ANSWER CP : \underset{\;\;n}max\;d_{n}=197
More precisely d_{197\cdot k -100}=197 , d_{n}=1\;\;if\;n\neq 197\cdot k-100
Solution CP
We apply the following properties:
(A) (a,b)=(a,-b);
(B) (a,b)=(a+b\cdot m,b)=(a,b+a \cdot m) , for any integers m;
(C) if (c,b)=1 then (a,b)=(a \cdot c,b).
Here (a,b) denote "greatest common divisor" for integers a and b. See for (C) an ancient post.

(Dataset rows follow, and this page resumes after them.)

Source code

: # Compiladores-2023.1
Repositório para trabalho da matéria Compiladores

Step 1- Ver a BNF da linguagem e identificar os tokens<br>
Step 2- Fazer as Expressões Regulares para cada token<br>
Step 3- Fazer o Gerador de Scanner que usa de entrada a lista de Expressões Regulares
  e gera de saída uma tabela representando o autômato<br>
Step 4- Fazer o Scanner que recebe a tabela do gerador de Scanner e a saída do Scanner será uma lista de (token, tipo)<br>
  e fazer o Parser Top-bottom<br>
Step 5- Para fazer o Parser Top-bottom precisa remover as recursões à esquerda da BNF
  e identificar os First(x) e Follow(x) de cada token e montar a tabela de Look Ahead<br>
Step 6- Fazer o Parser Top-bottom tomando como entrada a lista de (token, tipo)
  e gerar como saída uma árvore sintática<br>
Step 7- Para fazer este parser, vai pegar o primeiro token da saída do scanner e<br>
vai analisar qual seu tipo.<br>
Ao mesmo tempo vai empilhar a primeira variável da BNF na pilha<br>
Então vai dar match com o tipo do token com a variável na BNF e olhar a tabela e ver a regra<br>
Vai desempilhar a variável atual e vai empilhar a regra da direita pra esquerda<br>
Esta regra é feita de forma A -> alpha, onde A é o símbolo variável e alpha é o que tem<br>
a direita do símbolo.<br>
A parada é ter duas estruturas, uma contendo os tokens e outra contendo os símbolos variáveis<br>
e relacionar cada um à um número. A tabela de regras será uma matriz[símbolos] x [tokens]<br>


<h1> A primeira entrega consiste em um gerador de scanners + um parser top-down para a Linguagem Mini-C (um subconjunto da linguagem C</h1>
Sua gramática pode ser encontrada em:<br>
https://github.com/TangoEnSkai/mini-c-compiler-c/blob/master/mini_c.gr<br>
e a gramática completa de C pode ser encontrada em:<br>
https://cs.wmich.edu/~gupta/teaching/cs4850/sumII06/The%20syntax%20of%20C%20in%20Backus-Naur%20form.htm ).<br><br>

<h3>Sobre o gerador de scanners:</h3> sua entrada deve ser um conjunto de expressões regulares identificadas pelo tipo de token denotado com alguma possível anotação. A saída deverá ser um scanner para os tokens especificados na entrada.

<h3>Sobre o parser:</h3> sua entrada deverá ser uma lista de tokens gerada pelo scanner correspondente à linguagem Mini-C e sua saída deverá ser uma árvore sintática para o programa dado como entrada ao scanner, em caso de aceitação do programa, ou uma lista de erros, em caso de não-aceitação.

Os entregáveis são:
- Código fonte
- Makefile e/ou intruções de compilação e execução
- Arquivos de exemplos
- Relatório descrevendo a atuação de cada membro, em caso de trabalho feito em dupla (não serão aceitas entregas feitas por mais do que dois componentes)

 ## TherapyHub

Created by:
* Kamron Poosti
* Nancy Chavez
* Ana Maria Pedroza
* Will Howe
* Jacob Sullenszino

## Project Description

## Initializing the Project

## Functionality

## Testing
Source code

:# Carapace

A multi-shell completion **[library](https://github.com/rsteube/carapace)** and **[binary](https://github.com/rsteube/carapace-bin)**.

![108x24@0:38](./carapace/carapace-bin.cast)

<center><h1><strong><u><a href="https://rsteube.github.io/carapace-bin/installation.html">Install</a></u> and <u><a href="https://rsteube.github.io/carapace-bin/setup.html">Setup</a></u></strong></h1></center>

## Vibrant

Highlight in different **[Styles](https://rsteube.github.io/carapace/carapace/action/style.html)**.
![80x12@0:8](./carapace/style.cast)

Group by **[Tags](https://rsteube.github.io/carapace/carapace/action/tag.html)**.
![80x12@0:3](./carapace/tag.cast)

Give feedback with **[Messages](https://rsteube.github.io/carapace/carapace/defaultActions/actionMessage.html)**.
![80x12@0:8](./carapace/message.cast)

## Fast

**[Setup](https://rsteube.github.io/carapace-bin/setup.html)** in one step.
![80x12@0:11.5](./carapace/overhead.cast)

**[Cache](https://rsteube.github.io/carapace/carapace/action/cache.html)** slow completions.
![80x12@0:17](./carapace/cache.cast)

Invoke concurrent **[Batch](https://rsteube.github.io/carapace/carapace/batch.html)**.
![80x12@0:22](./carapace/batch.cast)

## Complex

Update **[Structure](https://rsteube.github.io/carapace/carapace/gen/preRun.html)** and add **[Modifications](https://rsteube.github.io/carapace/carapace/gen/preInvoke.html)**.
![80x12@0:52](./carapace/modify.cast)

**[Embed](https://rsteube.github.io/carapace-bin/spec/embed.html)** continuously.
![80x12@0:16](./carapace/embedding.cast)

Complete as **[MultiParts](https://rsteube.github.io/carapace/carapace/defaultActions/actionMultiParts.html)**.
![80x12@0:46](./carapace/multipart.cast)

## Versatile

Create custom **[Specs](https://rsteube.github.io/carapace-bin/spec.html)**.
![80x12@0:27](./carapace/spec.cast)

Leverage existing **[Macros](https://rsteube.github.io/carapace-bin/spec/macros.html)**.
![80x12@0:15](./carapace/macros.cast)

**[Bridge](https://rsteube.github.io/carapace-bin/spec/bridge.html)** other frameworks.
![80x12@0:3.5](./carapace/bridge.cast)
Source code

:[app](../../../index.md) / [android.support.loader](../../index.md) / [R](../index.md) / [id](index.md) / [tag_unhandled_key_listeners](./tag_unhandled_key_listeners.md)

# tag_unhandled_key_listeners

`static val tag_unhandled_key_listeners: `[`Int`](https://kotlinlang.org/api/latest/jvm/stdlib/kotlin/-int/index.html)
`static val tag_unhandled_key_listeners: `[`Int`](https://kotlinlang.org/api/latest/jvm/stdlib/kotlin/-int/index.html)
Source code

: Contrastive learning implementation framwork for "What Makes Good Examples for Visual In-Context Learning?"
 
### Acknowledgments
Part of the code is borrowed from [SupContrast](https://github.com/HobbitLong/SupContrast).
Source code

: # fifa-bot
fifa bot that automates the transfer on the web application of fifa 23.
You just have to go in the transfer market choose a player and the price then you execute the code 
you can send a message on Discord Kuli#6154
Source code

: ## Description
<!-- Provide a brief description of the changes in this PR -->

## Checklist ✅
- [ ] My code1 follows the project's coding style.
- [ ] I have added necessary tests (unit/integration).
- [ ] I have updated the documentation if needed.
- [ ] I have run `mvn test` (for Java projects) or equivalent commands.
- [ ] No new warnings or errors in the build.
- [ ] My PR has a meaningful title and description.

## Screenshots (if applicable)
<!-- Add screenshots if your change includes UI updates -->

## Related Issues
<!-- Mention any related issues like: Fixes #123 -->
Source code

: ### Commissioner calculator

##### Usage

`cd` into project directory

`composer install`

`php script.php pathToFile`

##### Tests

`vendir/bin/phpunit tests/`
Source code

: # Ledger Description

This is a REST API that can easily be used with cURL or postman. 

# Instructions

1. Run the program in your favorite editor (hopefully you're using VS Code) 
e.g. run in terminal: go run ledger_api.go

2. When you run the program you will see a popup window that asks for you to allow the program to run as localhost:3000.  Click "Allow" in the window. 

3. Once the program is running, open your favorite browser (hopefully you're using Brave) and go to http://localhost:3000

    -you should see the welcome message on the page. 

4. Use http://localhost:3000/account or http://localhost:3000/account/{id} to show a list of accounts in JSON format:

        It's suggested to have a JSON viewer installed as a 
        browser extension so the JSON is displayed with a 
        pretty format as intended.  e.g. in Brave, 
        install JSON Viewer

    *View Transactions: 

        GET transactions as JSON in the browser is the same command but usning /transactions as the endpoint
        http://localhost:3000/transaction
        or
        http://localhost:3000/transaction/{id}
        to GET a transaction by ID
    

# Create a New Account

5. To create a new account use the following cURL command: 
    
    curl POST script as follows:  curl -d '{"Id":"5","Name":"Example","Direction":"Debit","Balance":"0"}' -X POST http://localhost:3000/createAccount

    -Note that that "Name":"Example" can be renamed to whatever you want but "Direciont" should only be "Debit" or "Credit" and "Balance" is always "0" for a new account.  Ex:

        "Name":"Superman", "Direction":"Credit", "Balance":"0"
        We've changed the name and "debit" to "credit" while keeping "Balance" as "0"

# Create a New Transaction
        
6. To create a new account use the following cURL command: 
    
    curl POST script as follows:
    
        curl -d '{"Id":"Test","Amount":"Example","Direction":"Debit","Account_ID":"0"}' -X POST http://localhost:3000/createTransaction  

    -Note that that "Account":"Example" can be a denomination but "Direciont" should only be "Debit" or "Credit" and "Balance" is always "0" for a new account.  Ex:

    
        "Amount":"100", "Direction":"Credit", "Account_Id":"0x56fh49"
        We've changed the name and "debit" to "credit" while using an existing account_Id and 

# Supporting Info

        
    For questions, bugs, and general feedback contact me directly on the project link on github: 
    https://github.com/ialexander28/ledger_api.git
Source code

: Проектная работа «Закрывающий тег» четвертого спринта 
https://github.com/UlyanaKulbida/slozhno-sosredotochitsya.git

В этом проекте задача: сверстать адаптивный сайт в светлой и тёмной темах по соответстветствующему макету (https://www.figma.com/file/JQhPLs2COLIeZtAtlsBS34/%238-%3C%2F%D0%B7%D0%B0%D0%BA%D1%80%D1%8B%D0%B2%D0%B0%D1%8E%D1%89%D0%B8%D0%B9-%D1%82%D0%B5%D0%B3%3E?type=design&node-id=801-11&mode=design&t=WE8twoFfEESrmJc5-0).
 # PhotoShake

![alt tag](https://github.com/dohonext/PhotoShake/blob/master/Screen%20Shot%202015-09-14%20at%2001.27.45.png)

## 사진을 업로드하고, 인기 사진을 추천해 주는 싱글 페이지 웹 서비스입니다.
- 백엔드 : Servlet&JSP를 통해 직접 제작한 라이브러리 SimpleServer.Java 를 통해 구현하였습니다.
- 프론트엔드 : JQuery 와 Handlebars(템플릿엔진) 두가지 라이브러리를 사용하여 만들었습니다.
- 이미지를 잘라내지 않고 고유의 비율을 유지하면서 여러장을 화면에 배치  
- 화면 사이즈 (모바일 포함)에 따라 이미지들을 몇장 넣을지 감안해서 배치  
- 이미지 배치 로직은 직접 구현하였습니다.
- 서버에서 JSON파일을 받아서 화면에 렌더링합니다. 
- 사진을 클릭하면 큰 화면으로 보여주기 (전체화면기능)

Let d_{n}=(a_{n},a_{n+1})=(n^{2}+2\cdot n+50, (n+1)^{2}+2(n+1)+50)=
=(n^{2}+2\cdot n+50,n^{2}+4\cdot n+53)=
\overset{(B)}=(n^{2}+2\cdot n+50,n^{2}-4\cdot n+53-(n^{2}+2\cdot n+50))=
=(n^{2}+2\cdot n+50,2\cdot n+3)\;\overset{(C)}{=}\underset{(2,2n+3)=1}{=}{=}(2(n^{2}+2n+50),2n+3)=
=((2n+3)n+n+100,2n+3)\overset{(B)}{=}(n+100,2n+3)\overset{(B)}{=}(n+100,2n+3-2(n+100))=
\overset{(A)}{=}(n+100,197).
The number 197 being prime
if n+100=197\cdot k then d_{n}=197
and if n+100=197\cdot k+r, r=1, 2, ... ,196 then d_{n}=1.
\blacksquare
Examples
a_{96}=5458=2\cdot 4729;
a_{97}=9653=7^{2}\cdot 197, hence d_{96}=1
a_{98}=9850=2\cdot 5^{2}\cdot 197 , hence d_{97}=197
a_{99}=10\; 049=13 \cdot 773, hence d_{98}=1
....................................................................................................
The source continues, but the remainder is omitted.